▶ _Task to complete_
This exercise asks for a copy of each line in the records below with the word "newcommand" in it.

▶ _Data shown_
----

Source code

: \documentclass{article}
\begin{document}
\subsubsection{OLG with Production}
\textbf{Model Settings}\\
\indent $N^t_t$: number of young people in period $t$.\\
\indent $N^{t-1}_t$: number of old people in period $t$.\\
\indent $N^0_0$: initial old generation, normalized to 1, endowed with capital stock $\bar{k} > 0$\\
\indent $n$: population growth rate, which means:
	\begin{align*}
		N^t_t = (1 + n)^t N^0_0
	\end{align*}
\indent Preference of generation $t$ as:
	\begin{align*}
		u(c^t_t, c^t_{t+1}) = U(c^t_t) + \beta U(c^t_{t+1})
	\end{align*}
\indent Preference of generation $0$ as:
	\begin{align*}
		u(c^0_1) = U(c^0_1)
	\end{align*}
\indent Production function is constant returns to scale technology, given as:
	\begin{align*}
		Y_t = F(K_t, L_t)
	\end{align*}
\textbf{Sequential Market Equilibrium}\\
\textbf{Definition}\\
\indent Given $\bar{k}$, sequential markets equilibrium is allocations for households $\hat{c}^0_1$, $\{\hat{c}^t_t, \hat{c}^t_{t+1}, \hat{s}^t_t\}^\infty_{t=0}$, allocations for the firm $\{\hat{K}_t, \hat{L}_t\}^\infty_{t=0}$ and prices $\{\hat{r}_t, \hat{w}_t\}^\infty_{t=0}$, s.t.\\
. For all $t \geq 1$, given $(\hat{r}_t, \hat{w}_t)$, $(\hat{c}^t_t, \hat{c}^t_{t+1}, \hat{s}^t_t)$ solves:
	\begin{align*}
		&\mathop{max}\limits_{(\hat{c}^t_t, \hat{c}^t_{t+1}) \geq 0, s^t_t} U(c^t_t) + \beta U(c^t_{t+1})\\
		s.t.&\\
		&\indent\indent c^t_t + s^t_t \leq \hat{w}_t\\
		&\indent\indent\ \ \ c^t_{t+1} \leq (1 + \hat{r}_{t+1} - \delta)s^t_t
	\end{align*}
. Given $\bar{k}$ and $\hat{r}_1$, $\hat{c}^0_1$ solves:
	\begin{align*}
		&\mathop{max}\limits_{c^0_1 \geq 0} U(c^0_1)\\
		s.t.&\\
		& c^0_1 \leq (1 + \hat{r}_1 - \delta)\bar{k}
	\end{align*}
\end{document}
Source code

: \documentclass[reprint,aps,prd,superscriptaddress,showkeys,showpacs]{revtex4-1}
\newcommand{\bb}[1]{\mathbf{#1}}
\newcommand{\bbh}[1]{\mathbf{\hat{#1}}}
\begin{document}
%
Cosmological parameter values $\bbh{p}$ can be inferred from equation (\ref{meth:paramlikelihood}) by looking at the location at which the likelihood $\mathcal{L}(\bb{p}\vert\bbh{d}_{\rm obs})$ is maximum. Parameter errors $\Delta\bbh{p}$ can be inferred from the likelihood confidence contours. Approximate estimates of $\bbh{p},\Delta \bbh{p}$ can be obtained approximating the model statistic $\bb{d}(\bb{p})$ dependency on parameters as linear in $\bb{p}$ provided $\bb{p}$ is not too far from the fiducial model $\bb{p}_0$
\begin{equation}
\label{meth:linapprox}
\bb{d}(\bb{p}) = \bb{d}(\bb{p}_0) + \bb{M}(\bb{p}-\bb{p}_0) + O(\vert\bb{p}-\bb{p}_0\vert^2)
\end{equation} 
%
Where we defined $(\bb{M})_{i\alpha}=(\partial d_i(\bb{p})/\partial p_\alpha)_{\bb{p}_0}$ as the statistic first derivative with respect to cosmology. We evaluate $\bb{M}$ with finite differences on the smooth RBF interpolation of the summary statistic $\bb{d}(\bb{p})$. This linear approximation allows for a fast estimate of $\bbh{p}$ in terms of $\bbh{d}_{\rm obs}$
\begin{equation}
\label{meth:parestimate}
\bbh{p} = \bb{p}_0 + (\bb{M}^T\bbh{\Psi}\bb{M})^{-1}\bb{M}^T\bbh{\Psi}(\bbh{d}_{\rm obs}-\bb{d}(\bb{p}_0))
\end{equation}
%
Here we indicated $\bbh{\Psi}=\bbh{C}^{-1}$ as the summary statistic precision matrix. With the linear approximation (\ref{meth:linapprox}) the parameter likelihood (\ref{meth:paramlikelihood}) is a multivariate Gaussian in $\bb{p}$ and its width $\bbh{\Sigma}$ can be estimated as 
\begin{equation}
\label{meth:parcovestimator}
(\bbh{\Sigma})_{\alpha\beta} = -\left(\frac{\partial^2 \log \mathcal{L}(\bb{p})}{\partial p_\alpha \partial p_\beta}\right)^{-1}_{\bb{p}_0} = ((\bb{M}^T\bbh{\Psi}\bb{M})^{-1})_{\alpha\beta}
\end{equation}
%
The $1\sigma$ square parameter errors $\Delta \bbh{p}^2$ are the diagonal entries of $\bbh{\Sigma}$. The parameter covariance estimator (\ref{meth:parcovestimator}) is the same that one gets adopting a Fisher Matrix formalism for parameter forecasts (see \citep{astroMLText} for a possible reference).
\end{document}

----

▶ _Task solution_
\newcommand{\bb}[1]{\mathbf{#1}}
\newcommand{\bbh}[1]{\mathbf{\hat{#1}}}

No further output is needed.